There’s been a bit of an unnatural glow to seafood’s image since late July, when Tokyo Electric Power Company admitted highly radioactive water has been leaking from the site of the Fukushima Daiichi nuclear power plant in Japan. Officials now acknowledge hundreds of tons of contaminated water, which had been used to cool damaged reactor cores after the spring 2011 meltdown, has been spilling daily into the ground and likely flowing into the Pacific Ocean.
One blog post making the rounds on Facebook, ominously headlined “At the Very Least, Your Days of Eating Pacific Ocean Fish are Over,” suggests the radioactivity will quickly spread throughout the ocean, contaminating everything in it. That may be rooted in some legitimate science, but leading experts say the reaction is overblown.

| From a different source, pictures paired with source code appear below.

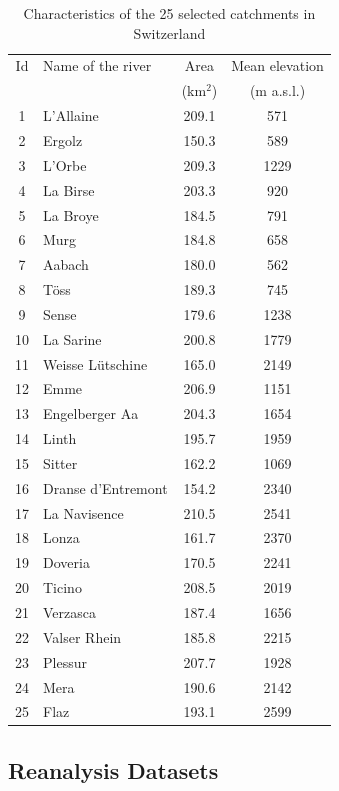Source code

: \documentclass[draft]{agujournal2019}
\begin{document}
\begin{table}
	\centering
	\caption{Characteristics of the 25 selected catchments in Switzerland}
	\begin{tabular}{clcc}
		\hline 
		Id & Name of the river & Area & Mean elevation \\
		&  & (km$^2$) & (m a.s.l.) \\
		\hline 
		1 & L'Allaine & 209.1 & 571 \\
		2 & Ergolz & 150.3 & 589 \\
		3 & L'Orbe & 209.3 & 1229 \\
		4 & La Birse & 203.3 & 920 \\
		5 & La Broye & 184.5 & 791 \\
		6 & Murg & 184.8 & 658 \\
		7 & Aabach & 180.0 & 562 \\
		8 & T\"oss & 189.3 & 745 \\
		9 & Sense & 179.6 & 1238 \\
		10 & La Sarine & 200.8 & 1779 \\
		11 & Weisse L\"utschine & 165.0 & 2149 \\
		12 & Emme & 206.9 & 1151 \\
		13 & Engelberger Aa & 204.3 & 1654 \\
		14 & Linth & 195.7 & 1959 \\
		15 & Sitter & 162.2 & 1069 \\
		16 & Dranse d'Entremont & 154.2 & 2340 \\
		17 & La Navisence & 210.5 & 2541 \\
		18 & Lonza & 161.7 & 2370 \\
		19 & Doveria & 170.5 & 2241 \\
		20 & Ticino & 208.5 & 2019 \\
		21 & Verzasca & 187.4 & 1656 \\
		22 & Valser Rhein & 185.8 & 2215 \\
		23 & Plessur & 207.7 & 1928 \\
		24 & Mera & 190.6 & 2142 \\
		25 & Flaz & 193.1 & 2599 \\
		\hline 
	\end{tabular} 
	\label{catchments}
\end{table}


\subsection{Reanalysis Datasets}
\label{reanalyses}
\end{document}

An Aug. 22 BBC News article quotes Ken Buesseler, a marine chemist at Woods Hole Oceanographic Institution who’s studied the spread of Fukushima radionuclides in the Pacific, saying certain radioactive isotopes could accumulate in seafood and present risks to human health. But in an FAQ on the Woods Hole website, Buesseler clarifies it’s only certain species in the coastal waters off Fukushima, in fisheries that have been closed, that are unsafe to eat. He’s not concerned about seafood caught even a short distance from there, much less off the U.S. West Coast.